> Dataset records:
_ _ _ _ _ _ _
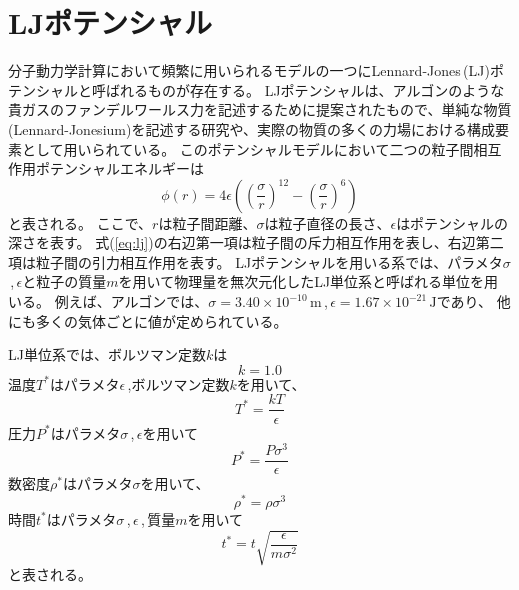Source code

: \documentclass[titlepage]{jsreport}
\begin{document}
\section{LJポテンシャル}\label{principle-sec:LJ}
分子動力学計算において頻繁に用いられるモデルの一つにLennard-Jones\,(LJ)ポテンシャルと呼ばれるものが存在する。
LJポテンシャルは、アルゴンのような貴ガスのファンデルワールス力を記述するために提案された\cite{lennard-jones}もので、単純な物質(Lennard-Jonesium)を記述する研究\cite{lennard-jonesium-1,lennard-jonesium-2}や、実際の物質の多くの力場における構成要素\cite{lennard-jones-force-field-1,lennard-jones-force-field-2, lennard-jones-force-field-3}として用いられている。
このポテンシャルモデルにおいて二つの粒子間相互作用ポテンシャルエネルギーは
\large
\begin{equation}
\phi(r)=4{\epsilon}\left(\left(\frac{\sigma}{r}\right)^{12}-\left(\frac{\sigma}{r}\right)^6\right)\label{eq:lj}
\end{equation}
\normalsize
と表される。
ここで、$r$は粒子間距離、${\sigma}$は粒子直径の長さ、${\epsilon}$はポテンシャルの深さを表す。
式(\ref{eq:lj})の右辺第一項は粒子間の斥力相互作用を表し、右辺第二項は粒子間の引力相互作用を表す。
LJポテンシャルを用いる系では、パラメタ$\sigma$\,,\,$\epsilon$と粒子の質量$m$を用いて物理量を無次元化したLJ単位系と呼ばれる単位を用いる。
例えば、アルゴンでは、${\sigma}=3.40×10^{-10}\,\mathrm{m}$\,,\,${\epsilon}=1.67×10^{-21}\,\mathrm{J}$であり\cite{lennard-jones-argon-parameters}、
他にも多くの気体ごとに値が定められている\cite{lennard-jones-many-parameters}。

LJ単位系では、ボルツマン定数$k$は
\large
\begin{equation}
k=1.0\label{eq:k}
\end{equation}
\normalsize
温度$T^*$はパラメタ$\epsilon$\,,ボルツマン定数$k$を用いて、
\large
\begin{equation}
T^*=\frac{kT}{\epsilon}\label{eq:T}
\end{equation}
\normalsize
圧力$P^*$はパラメタ${\sigma}$\,,\,${\epsilon}$を用いて
\large
\begin{equation}
P^*=\frac{P\sigma^3}{\epsilon}\label{eq:P}
\end{equation}
\normalsize
数密度$\rho^*$はパラメタ$\sigma$を用いて、
\large
\begin{equation}
\rho^*=\rho{\sigma}^3\label{eq:rho}
\end{equation}
\normalsize
時間$t^*$はパラメタ${\sigma}$\,,\,${\epsilon}$\,,\,質量$m$を用いて
\large
\begin{equation}
t^*=t\sqrt{\frac{\epsilon}{m{\sigma}^2}}\label{eq:time}
\end{equation}
\normalsize
と表される。
\end{document}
_ _ _ _ _ _ _
> Task item:
Without the pictures, copy out all the records above exactly.

> Result of this task:
Source code

: \documentclass[titlepage]{jsreport}
\begin{document}
\section{LJポテンシャル}\label{principle-sec:LJ}
分子動力学計算において頻繁に用いられるモデルの一つにLennard-Jones\,(LJ)ポテンシャルと呼ばれるものが存在する。
LJポテンシャルは、アルゴンのような貴ガスのファンデルワールス力を記述するために提案された\cite{lennard-jones}もので、単純な物質(Lennard-Jonesium)を記述する研究\cite{lennard-jonesium-1,lennard-jonesium-2}や、実際の物質の多くの力場における構成要素\cite{lennard-jones-force-field-1,lennard-jones-force-field-2, lennard-jones-force-field-3}として用いられている。
このポテンシャルモデルにおいて二つの粒子間相互作用ポテンシャルエネルギーは
\large
\begin{equation}
\phi(r)=4{\epsilon}\left(\left(\frac{\sigma}{r}\right)^{12}-\left(\frac{\sigma}{r}\right)^6\right)\label{eq:lj}
\end{equation}
\normalsize
と表される。
ここで、$r$は粒子間距離、${\sigma}$は粒子直径の長さ、${\epsilon}$はポテンシャルの深さを表す。
式(\ref{eq:lj})の右辺第一項は粒子間の斥力相互作用を表し、右辺第二項は粒子間の引力相互作用を表す。
LJポテンシャルを用いる系では、パラメタ$\sigma$\,,\,$\epsilon$と粒子の質量$m$を用いて物理量を無次元化したLJ単位系と呼ばれる単位を用いる。
例えば、アルゴンでは、${\sigma}=3.40×10^{-10}\,\mathrm{m}$\,,\,${\epsilon}=1.67×10^{-21}\,\mathrm{J}$であり\cite{lennard-jones-argon-parameters}、
他にも多くの気体ごとに値が定められている\cite{lennard-jones-many-parameters}。

LJ単位系では、ボルツマン定数$k$は
\large
\begin{equation}
k=1.0\label{eq:k}
\end{equation}
\normalsize
温度$T^*$はパラメタ$\epsilon$\,,ボルツマン定数$k$を用いて、
\large
\begin{equation}
T^*=\frac{kT}{\epsilon}\label{eq:T}
\end{equation}
\normalsize
圧力$P^*$はパラメタ${\sigma}$\,,\,${\epsilon}$を用いて
\large
\begin{equation}
P^*=\frac{P\sigma^3}{\epsilon}\label{eq:P}
\end{equation}
\normalsize
数密度$\rho^*$はパラメタ$\sigma$を用いて、
\large
\begin{equation}
\rho^*=\rho{\sigma}^3\label{eq:rho}
\end{equation}
\normalsize
時間$t^*$はパラメタ${\sigma}$\,,\,${\epsilon}$\,,\,質量$m$を用いて
\large
\begin{equation}
t^*=t\sqrt{\frac{\epsilon}{m{\sigma}^2}}\label{eq:time}
\end{equation}
\normalsize
と表される。
\end{document}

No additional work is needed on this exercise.